- Type: Formation
- Unit of: Dalles Group
- Overlies: Columbia River Basalt Group

Lithology
- Primary: Sandstone
- Other: Tuff

Location
- Coordinates: 45°42′N 120°12′W﻿ / ﻿45.7°N 120.2°W
- Approximate paleocoordinates: 45°36′N 117°30′W﻿ / ﻿45.6°N 117.5°W
- Region: Gilliam & Morrow Counties, Oregon
- Country: United States
- Extent: Eastern Columbia Basin

Type section
- Named for: Alkali Canyon, 16 km (9.9 mi) SW of Arlington
- Named by: Farooqui et al.
- Year defined: 1981

= Alkali Canyon Formation =

Geologic formation

The Alkali Canyon Formation is a geologic formation in Oregon. It preserves fossils dating back to the Tortonian to Zanclean stages (Hemphillian) of the Neogene period. It is confined to the Arlington basin, and is named after Alkali Canyon, a canyon 16 km southwest of Arlington, Oregon. It was formally defined in 1981 along with the Chenoweth, Tygh Valley, Deschutes, and McKay formations, many of which have historically been called the Dalles Formation. The Arlington basin is filled mainly with epiclastic sediment, derived from fragments of volcanic rock, from the northern flank of the Blue Mountains.
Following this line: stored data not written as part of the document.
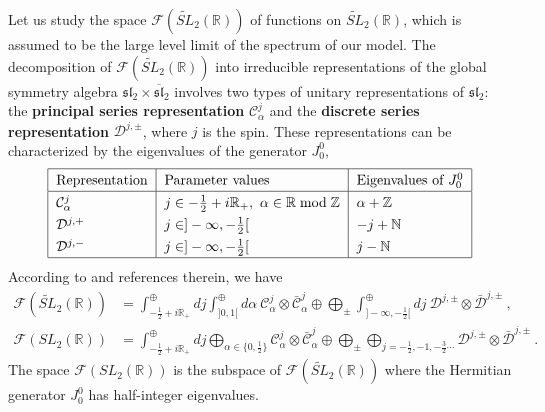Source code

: \documentclass[12pt, a4paper, notitlepage, twoside]{report}
\numberwithin{equation}{section}
\theoremstyle{break}
\begin{document}
Let us study the space $\mathcal{F}(\widetilde{SL}_2(\mathbb{R}))$ of functions on $\widetilde{SL}_2(\mathbb{R})$, which is assumed to be the large level limit of the spectrum of our model. 
The decomposition of $\mathcal{F}(\widetilde{SL}_2(\mathbb{R}))$ into irreducible representations of the global symmetry algebra $\mathfrak{sl}_2\times \overline{\mathfrak{sl}}_2$ involves two types of unitary representations of $\mathfrak{sl}_2$: the \textbf{\boldmath principal series representation} $\mathcal{C}^j_\alpha$ and the \textbf{\boldmath discrete series representation} $\mathcal{D}^{j,\pm}$, where $j$ is the spin. 
These representations can be characterized by the eigenvalues of the generator $J_0^0$,
\begin{align} 
\renewcommand{\arraystretch}{1.3}
\begin{tabular}{|l|l|l|}
  \hline
Representation & Parameter values & Eigenvalues of $J_0^0$
\\
\hline 
$\mathcal{C}^j_\alpha$  & $j\in -\tfrac12+i{\mathbb{R}}_+,\ \alpha\in{\mathbb{R}}\bmod {\mathbb{Z}}$ &  $\alpha + {\mathbb{Z}}$ 
\\
$\mathcal{D}^{j,+}$ & $j\in]-\infty,-\tfrac12[$ & $-j+{\mathbb{N}}$
\\
$\mathcal{D}^{j,-}$ & $j\in]-\infty,-\tfrac12[$ & $j-{\mathbb{N}}$
\\
\hline 
 \end{tabular}
\label{rpe}
\end{align}
According to \cite{rib09} and references therein, we have
\begin{align}
 \mathcal{F}(\widetilde{SL}_2(\mathbb{R})) &= \int^\oplus_{-\frac12+i{\mathbb{R}}_+} dj \int^\oplus_{]0,1[} d\alpha\ \mathcal{C}^j_\alpha \otimes \bar{\mathcal{C}}^j_{\alpha} \oplus \bigoplus_\pm \int^\oplus_{]-\infty,-\frac12[} dj\ \mathcal{D}^{j,\pm}\otimes \bar{\mathcal{D}}^{j,\pm} \ ,
\label{fst}
\\
 \mathcal{F}(SL_2(\mathbb{R})) &= \int^\oplus_{-\frac12+i{\mathbb{R}}_+} dj \bigoplus_{\alpha\in\{0,\frac12\}} \mathcal{C}^j_\alpha \otimes \bar{\mathcal{C}}^j_{\alpha} \oplus \bigoplus_\pm \bigoplus_{j=-\frac12, -1,-\frac32 \cdots} \mathcal{D}^{j,\pm}\otimes \bar{\mathcal{D}}^{j,\pm} \ .
\end{align}
The space $\mathcal{F}(SL_2(\mathbb{R}))$ is the subspace of $\mathcal{F}(\widetilde{SL}_2(\mathbb{R}))$ where the Hermitian generator $J_0^0$ has half-integer eigenvalues.
\end{document}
The Alkali Canyon Formation is composed of basalt gravel and tuffaceous sediment. The Alkali Canyon Formation overlies the Columbia River Basalt Group, a layer of flood basalt from the middle to late Miocene. It underlies mainly Quaternary loess.

The Arlington basin the formation is located in is bordered by the Columbia Hills anticline on the north, the Service anticline on the east, the Blue Mountains on the south, and by basalt upland to the west.